Introduced in the 1700s, the Linnean system, the first uniform system for classifying plants and animals, is still in use today, with modifications that take into account scientific advances. Taxonomy is also fundamental to managing digital content and is essential to organizing, searching, browsing, and retrieving information. Hierarchical taxonomies are used in ecommerce, for example, to allow customers to navigate among product options to the one that meets their needs. When products are tagged with metadata, precise searches are possible.
However, the value of taxonomy as a tool extends beyond search and retrieval. “Taxonomies and associated metadata allow organizations to do many types of analyses on the use of their information,” said Marjorie Hlava, founder and chief science officer at Access Innovations, Inc. “They can quickly and easily find out what categories in a scientific journal are searched the most, for example, or how search frequency in the categories has changed over time.”
Access across many journals to find out what topics are searched most frequently in certain disciplines is equally feasible. “We conducted one analysis of institutions throughout the world to see which countries supported the most institutions,” Hlava continued. “This was done by extracting the institutions as entities and tabulating them across countries.” The analytics were possible because of the taxonomy and metadata.

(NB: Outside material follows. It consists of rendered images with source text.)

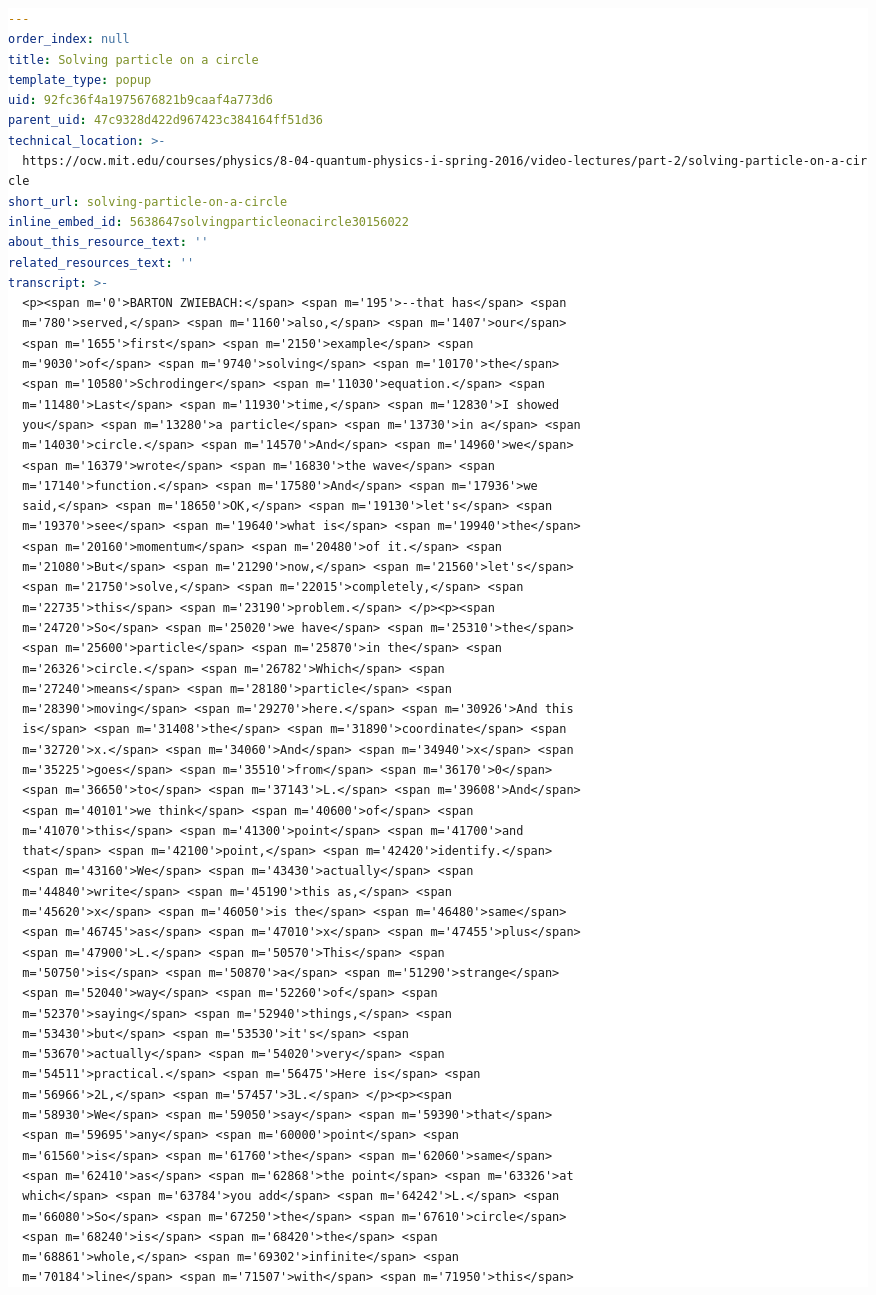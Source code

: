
 ```yaml
---
order_index: null
title: Solving particle on a circle
template_type: popup
uid: 92fc36f4a1975676821b9caaf4a773d6
parent_uid: 47c9328d422d967423c384164ff51d36
technical_location: >-
  https://ocw.mit.edu/courses/physics/8-04-quantum-physics-i-spring-2016/video-lectures/part-2/solving-particle-on-a-circle
short_url: solving-particle-on-a-circle
inline_embed_id: 5638647solvingparticleonacircle30156022
about_this_resource_text: ''
related_resources_text: ''
transcript: >-
  <p><span m='0'>BARTON ZWIEBACH:</span> <span m='195'>--that has</span> <span
  m='780'>served,</span> <span m='1160'>also,</span> <span m='1407'>our</span>
  <span m='1655'>first</span> <span m='2150'>example</span> <span
  m='9030'>of</span> <span m='9740'>solving</span> <span m='10170'>the</span>
  <span m='10580'>Schrodinger</span> <span m='11030'>equation.</span> <span
  m='11480'>Last</span> <span m='11930'>time,</span> <span m='12830'>I showed
  you</span> <span m='13280'>a particle</span> <span m='13730'>in a</span> <span
  m='14030'>circle.</span> <span m='14570'>And</span> <span m='14960'>we</span>
  <span m='16379'>wrote</span> <span m='16830'>the wave</span> <span
  m='17140'>function.</span> <span m='17580'>And</span> <span m='17936'>we
  said,</span> <span m='18650'>OK,</span> <span m='19130'>let's</span> <span
  m='19370'>see</span> <span m='19640'>what is</span> <span m='19940'>the</span>
  <span m='20160'>momentum</span> <span m='20480'>of it.</span> <span
  m='21080'>But</span> <span m='21290'>now,</span> <span m='21560'>let's</span>
  <span m='21750'>solve,</span> <span m='22015'>completely,</span> <span
  m='22735'>this</span> <span m='23190'>problem.</span> </p><p><span
  m='24720'>So</span> <span m='25020'>we have</span> <span m='25310'>the</span>
  <span m='25600'>particle</span> <span m='25870'>in the</span> <span
  m='26326'>circle.</span> <span m='26782'>Which</span> <span
  m='27240'>means</span> <span m='28180'>particle</span> <span
  m='28390'>moving</span> <span m='29270'>here.</span> <span m='30926'>And this
  is</span> <span m='31408'>the</span> <span m='31890'>coordinate</span> <span
  m='32720'>x.</span> <span m='34060'>And</span> <span m='34940'>x</span> <span
  m='35225'>goes</span> <span m='35510'>from</span> <span m='36170'>0</span>
  <span m='36650'>to</span> <span m='37143'>L.</span> <span m='39608'>And</span>
  <span m='40101'>we think</span> <span m='40600'>of</span> <span
  m='41070'>this</span> <span m='41300'>point</span> <span m='41700'>and
  that</span> <span m='42100'>point,</span> <span m='42420'>identify.</span>
  <span m='43160'>We</span> <span m='43430'>actually</span> <span
  m='44840'>write</span> <span m='45190'>this as,</span> <span
  m='45620'>x</span> <span m='46050'>is the</span> <span m='46480'>same</span>
  <span m='46745'>as</span> <span m='47010'>x</span> <span m='47455'>plus</span>
  <span m='47900'>L.</span> <span m='50570'>This</span> <span
  m='50750'>is</span> <span m='50870'>a</span> <span m='51290'>strange</span>
  <span m='52040'>way</span> <span m='52260'>of</span> <span
  m='52370'>saying</span> <span m='52940'>things,</span> <span
  m='53430'>but</span> <span m='53530'>it's</span> <span
  m='53670'>actually</span> <span m='54020'>very</span> <span
  m='54511'>practical.</span> <span m='56475'>Here is</span> <span
  m='56966'>2L,</span> <span m='57457'>3L.</span> </p><p><span
  m='58930'>We</span> <span m='59050'>say</span> <span m='59390'>that</span>
  <span m='59695'>any</span> <span m='60000'>point</span> <span
  m='61560'>is</span> <span m='61760'>the</span> <span m='62060'>same</span>
  <span m='62410'>as</span> <span m='62868'>the point</span> <span m='63326'>at
  which</span> <span m='63784'>you add</span> <span m='64242'>L.</span> <span
  m='66080'>So</span> <span m='67250'>the</span> <span m='67610'>circle</span>
  <span m='68240'>is</span> <span m='68420'>the</span> <span
  m='68861'>whole,</span> <span m='69302'>infinite</span> <span
  m='70184'>line</span> <span m='71507'>with</span> <span m='71950'>this</span>
```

Access Innovations was founded in 1978 to build databases for clients in government and the private sector. Realizing the extent to which certain aspects of database development were repetitive, Hlava developed a product for automated indexing called Machine Aided Indexer (MAI). This is a complex product with a heavy layer of natural language processing and many automated language processing algorithms.
A second product, Thesaurus Master, which assists in building structured vocabularies, including equivalents and associative terms, manages the terms and the ambiguity (disambiguation). These two products were eventually combined into MAIstro. Other modules in the suite include Recommender, which matches the user’s interests to content with similar indexing based on search hits and tagging for a significantly improved searching experience.
Disambiguation is a behind-the-scenes function that overcomes the limitations of keyword search, which does not offer distinctions between different meanings of a word. Making the term specific by putting the intended meaning in parentheses is not effective, notes Hlava. “That is not how people search,” she commented. “In addition, computers are not good at handling punctuation.” The solution is to use semantic technology, restate the concept, and then tag the content showing the particular meaning based on its context.
One of the underlying features of a taxonomy is a vocabulary control list that sets up preferred search terms and their equivalencies. Access Innovations has extensive experience in developing vocabulary control lists and the associated standards. “The average large company has five search software products on the shelf,” Hlava observed. “They do not work well because they are not using a controlled vocabulary to leverage search. If taxonomy term priority search is used, there is a 40%–60% improvement in search success.”